Goal of the exercise: Please print each of the entries below exactly.

(Stored records)

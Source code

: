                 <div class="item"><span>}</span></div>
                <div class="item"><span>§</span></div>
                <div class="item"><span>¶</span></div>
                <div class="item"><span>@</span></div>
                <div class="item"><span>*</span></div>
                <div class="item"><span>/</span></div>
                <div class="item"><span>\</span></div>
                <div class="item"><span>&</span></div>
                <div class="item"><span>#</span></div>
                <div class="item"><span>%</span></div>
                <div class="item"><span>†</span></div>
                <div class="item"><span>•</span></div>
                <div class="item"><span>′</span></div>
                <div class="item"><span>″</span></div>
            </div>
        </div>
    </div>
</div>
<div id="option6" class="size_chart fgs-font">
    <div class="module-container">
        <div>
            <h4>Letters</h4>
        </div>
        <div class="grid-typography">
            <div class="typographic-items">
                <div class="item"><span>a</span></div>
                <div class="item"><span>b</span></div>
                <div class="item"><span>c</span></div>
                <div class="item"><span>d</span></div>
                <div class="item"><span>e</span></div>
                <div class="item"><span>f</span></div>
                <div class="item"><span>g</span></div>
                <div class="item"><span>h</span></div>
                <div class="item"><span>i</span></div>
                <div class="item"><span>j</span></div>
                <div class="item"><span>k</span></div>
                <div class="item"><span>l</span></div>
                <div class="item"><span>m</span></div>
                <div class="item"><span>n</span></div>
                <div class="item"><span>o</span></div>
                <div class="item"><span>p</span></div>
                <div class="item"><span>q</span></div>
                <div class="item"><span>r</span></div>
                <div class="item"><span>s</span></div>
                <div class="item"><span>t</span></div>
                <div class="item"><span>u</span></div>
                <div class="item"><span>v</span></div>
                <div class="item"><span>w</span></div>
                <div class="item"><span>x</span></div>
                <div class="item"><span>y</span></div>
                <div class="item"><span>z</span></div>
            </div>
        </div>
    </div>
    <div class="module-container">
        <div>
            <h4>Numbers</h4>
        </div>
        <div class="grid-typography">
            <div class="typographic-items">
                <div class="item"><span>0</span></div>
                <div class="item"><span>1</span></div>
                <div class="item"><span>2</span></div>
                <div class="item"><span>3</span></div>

Answer to this task:
Source code

:                 <div class="item"><span>}</span></div>
                <div class="item"><span>§</span></div>
                <div class="item"><span>¶</span></div>
                <div class="item"><span>@</span></div>
                <div class="item"><span>*</span></div>
                <div class="item"><span>/</span></div>
                <div class="item"><span>\</span></div>
                <div class="item"><span>&</span></div>
                <div class="item"><span>#</span></div>
                <div class="item"><span>%</span></div>
                <div class="item"><span>†</span></div>
                <div class="item"><span>•</span></div>
                <div class="item"><span>′</span></div>
                <div class="item"><span>″</span></div>
            </div>
        </div>
    </div>
</div>
<div id="option6" class="size_chart fgs-font">
    <div class="module-container">
        <div>
            <h4>Letters</h4>
        </div>
        <div class="grid-typography">
            <div class="typographic-items">
                <div class="item"><span>a</span></div>
                <div class="item"><span>b</span></div>
                <div class="item"><span>c</span></div>
                <div class="item"><span>d</span></div>
                <div class="item"><span>e</span></div>
                <div class="item"><span>f</span></div>
                <div class="item"><span>g</span></div>
                <div class="item"><span>h</span></div>
                <div class="item"><span>i</span></div>
                <div class="item"><span>j</span></div>
                <div class="item"><span>k</span></div>
                <div class="item"><span>l</span></div>
                <div class="item"><span>m</span></div>
                <div class="item"><span>n</span></div>
                <div class="item"><span>o</span></div>
                <div class="item"><span>p</span></div>
                <div class="item"><span>q</span></div>
                <div class="item"><span>r</span></div>
                <div class="item"><span>s</span></div>
                <div class="item"><span>t</span></div>
                <div class="item"><span>u</span></div>
                <div class="item"><span>v</span></div>
                <div class="item"><span>w</span></div>
                <div class="item"><span>x</span></div>
                <div class="item"><span>y</span></div>
                <div class="item"><span>z</span></div>
            </div>
        </div>
    </div>
    <div class="module-container">
        <div>
            <h4>Numbers</h4>
        </div>
        <div class="grid-typography">
            <div class="typographic-items">
                <div class="item"><span>0</span></div>
                <div class="item"><span>1</span></div>
                <div class="item"><span>2</span></div>
                <div class="item"><span>3</span></div>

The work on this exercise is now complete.